===== Available data =====
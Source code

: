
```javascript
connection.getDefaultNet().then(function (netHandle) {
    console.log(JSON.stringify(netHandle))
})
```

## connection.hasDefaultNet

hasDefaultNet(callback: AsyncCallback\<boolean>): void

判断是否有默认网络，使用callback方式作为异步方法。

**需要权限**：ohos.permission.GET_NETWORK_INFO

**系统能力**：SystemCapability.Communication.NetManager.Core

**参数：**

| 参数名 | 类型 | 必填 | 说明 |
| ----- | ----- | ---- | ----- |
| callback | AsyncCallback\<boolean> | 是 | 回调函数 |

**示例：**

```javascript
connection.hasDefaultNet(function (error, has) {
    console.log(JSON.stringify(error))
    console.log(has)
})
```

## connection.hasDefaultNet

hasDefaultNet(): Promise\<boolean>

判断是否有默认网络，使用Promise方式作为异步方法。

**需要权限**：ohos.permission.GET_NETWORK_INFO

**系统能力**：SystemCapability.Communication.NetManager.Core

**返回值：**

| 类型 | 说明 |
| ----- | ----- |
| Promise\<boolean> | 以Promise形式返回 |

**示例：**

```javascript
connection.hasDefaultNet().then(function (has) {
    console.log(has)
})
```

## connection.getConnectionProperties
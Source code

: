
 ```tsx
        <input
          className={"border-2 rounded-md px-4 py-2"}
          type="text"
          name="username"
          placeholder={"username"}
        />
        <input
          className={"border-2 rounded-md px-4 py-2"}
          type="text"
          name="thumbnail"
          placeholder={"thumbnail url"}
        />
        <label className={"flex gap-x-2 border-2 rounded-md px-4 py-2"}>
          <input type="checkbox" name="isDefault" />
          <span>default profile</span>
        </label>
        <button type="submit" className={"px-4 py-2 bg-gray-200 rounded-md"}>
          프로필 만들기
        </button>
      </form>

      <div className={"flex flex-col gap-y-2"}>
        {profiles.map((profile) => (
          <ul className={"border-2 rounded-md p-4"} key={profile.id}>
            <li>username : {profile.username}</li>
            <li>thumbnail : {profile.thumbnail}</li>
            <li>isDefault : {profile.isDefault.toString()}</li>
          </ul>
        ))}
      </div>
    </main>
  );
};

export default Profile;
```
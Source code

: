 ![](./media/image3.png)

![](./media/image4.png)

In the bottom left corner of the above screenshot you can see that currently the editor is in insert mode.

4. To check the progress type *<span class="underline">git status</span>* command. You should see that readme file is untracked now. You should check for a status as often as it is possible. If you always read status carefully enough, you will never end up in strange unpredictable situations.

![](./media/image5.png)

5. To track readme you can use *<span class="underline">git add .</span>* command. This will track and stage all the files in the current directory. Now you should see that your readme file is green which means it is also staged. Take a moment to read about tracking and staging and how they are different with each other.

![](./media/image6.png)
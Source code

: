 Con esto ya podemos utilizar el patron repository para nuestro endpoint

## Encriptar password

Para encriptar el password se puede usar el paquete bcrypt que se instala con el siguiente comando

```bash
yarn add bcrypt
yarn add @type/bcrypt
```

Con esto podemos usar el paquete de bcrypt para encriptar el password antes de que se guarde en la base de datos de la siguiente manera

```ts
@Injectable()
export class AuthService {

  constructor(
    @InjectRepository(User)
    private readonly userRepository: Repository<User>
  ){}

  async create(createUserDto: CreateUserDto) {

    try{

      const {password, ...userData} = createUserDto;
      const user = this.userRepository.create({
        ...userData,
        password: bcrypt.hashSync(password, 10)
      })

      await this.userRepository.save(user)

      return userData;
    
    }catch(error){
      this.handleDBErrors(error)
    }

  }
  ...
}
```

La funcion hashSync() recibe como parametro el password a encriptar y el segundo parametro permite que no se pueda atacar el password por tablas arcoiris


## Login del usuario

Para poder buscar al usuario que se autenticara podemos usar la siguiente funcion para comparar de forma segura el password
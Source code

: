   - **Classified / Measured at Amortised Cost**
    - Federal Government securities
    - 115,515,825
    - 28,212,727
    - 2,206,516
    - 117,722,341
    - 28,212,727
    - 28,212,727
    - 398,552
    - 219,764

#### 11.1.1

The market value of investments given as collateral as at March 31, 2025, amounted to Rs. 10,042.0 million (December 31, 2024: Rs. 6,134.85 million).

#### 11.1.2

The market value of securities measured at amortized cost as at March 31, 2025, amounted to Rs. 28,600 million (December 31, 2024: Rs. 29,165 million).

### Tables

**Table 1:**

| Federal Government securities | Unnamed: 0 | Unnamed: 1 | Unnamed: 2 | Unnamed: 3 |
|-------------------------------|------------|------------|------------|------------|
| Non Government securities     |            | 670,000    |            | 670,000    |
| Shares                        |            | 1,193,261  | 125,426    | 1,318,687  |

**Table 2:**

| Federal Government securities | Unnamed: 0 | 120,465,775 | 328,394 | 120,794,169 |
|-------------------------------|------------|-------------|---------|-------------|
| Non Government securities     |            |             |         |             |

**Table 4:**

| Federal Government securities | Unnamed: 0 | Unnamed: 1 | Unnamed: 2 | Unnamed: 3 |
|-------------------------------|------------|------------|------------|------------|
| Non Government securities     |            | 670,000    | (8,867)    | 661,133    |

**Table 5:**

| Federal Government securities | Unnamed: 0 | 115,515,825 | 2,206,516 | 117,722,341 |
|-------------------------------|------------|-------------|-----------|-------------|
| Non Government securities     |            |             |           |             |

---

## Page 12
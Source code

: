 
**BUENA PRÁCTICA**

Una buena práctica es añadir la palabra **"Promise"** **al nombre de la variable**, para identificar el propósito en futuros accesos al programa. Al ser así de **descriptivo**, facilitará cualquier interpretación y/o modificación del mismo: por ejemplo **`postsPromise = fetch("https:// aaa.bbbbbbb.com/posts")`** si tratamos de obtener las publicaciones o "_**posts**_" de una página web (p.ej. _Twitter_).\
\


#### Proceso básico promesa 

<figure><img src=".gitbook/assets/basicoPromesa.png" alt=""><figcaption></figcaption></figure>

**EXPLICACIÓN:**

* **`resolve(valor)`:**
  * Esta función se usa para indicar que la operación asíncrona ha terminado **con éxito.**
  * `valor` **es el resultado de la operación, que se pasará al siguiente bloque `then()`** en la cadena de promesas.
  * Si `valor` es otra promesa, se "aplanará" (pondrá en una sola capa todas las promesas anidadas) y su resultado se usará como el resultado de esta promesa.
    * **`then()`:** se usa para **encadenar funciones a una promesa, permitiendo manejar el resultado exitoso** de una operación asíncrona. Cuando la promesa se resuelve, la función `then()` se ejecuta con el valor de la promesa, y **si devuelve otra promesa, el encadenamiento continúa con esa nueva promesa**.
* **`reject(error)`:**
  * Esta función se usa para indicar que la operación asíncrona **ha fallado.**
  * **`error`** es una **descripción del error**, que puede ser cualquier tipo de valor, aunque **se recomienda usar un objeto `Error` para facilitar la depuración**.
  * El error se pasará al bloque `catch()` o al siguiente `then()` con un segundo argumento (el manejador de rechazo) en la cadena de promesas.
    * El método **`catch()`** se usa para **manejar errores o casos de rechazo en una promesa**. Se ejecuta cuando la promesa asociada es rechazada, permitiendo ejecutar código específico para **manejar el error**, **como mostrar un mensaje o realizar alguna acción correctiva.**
=====
» **The problem**
Report back each line in the material above that contains the string "rechazo".

» **Result of the exercise**
  * El error se pasará al bloque `catch()` o al siguiente `then()` con un segundo argumento (el manejador de rechazo) en la cadena de promesas.
    * El método **`catch()`** se usa para **manejar errores o casos de rechazo en una promesa**. Se ejecuta cuando la promesa asociada es rechazada, permitiendo ejecutar código específico para **manejar el error**, **como mostrar un mensaje o realizar alguna acción correctiva.**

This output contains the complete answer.